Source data
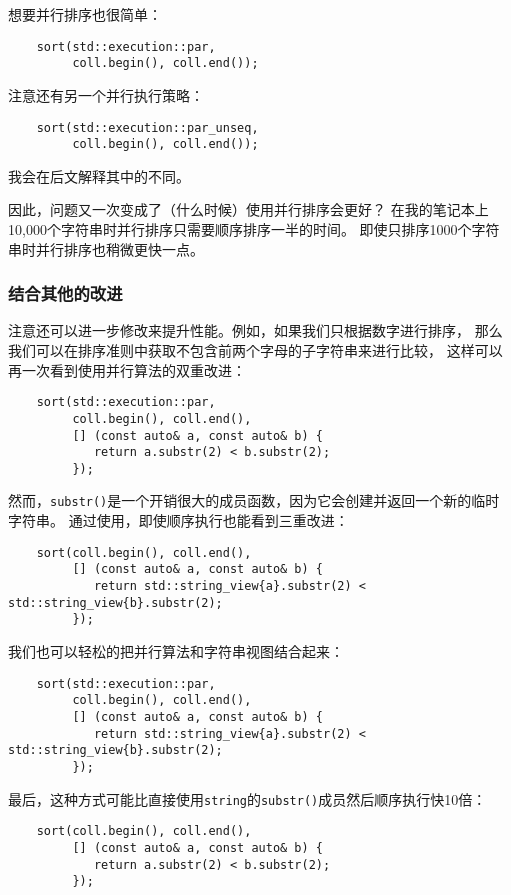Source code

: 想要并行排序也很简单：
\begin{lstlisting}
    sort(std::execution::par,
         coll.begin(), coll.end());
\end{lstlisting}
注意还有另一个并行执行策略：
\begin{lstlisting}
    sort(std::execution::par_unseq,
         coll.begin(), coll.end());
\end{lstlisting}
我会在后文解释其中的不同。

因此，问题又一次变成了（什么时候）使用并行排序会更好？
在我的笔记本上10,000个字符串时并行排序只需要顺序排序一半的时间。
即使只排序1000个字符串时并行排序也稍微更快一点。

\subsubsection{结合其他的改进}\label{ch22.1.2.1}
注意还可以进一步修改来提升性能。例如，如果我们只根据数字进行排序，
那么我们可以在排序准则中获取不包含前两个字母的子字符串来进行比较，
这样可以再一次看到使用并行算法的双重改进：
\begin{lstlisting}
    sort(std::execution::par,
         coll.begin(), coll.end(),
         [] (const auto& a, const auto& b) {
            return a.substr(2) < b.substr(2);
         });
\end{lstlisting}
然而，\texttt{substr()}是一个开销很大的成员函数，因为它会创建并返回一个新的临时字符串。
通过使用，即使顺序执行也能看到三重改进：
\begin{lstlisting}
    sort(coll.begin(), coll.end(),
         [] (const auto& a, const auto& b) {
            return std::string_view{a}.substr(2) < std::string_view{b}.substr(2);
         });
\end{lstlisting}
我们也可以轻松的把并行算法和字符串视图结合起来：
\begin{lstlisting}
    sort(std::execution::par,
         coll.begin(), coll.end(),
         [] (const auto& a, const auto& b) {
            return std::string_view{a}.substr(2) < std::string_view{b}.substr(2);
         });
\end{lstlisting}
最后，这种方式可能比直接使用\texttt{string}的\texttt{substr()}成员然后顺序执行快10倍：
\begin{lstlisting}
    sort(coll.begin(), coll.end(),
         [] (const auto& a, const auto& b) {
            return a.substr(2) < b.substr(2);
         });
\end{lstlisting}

• Problem details:
Please copy the records above word for word, omitting every picture.

• Solution to this exercise:
Source code

: 想要并行排序也很简单：
\begin{lstlisting}
    sort(std::execution::par,
         coll.begin(), coll.end());
\end{lstlisting}
注意还有另一个并行执行策略：
\begin{lstlisting}
    sort(std::execution::par_unseq,
         coll.begin(), coll.end());
\end{lstlisting}
我会在后文解释其中的不同。

因此，问题又一次变成了（什么时候）使用并行排序会更好？
在我的笔记本上10,000个字符串时并行排序只需要顺序排序一半的时间。
即使只排序1000个字符串时并行排序也稍微更快一点。

\subsubsection{结合其他的改进}\label{ch22.1.2.1}
注意还可以进一步修改来提升性能。例如，如果我们只根据数字进行排序，
那么我们可以在排序准则中获取不包含前两个字母的子字符串来进行比较，
这样可以再一次看到使用并行算法的双重改进：
\begin{lstlisting}
    sort(std::execution::par,
         coll.begin(), coll.end(),
         [] (const auto& a, const auto& b) {
            return a.substr(2) < b.substr(2);
         });
\end{lstlisting}
然而，\texttt{substr()}是一个开销很大的成员函数，因为它会创建并返回一个新的临时字符串。
通过使用，即使顺序执行也能看到三重改进：
\begin{lstlisting}
    sort(coll.begin(), coll.end(),
         [] (const auto& a, const auto& b) {
            return std::string_view{a}.substr(2) < std::string_view{b}.substr(2);
         });
\end{lstlisting}
我们也可以轻松的把并行算法和字符串视图结合起来：
\begin{lstlisting}
    sort(std::execution::par,
         coll.begin(), coll.end(),
         [] (const auto& a, const auto& b) {
            return std::string_view{a}.substr(2) < std::string_view{b}.substr(2);
         });
\end{lstlisting}
最后，这种方式可能比直接使用\texttt{string}的\texttt{substr()}成员然后顺序执行快10倍：
\begin{lstlisting}
    sort(coll.begin(), coll.end(),
         [] (const auto& a, const auto& b) {
            return a.substr(2) < b.substr(2);
         });
\end{lstlisting}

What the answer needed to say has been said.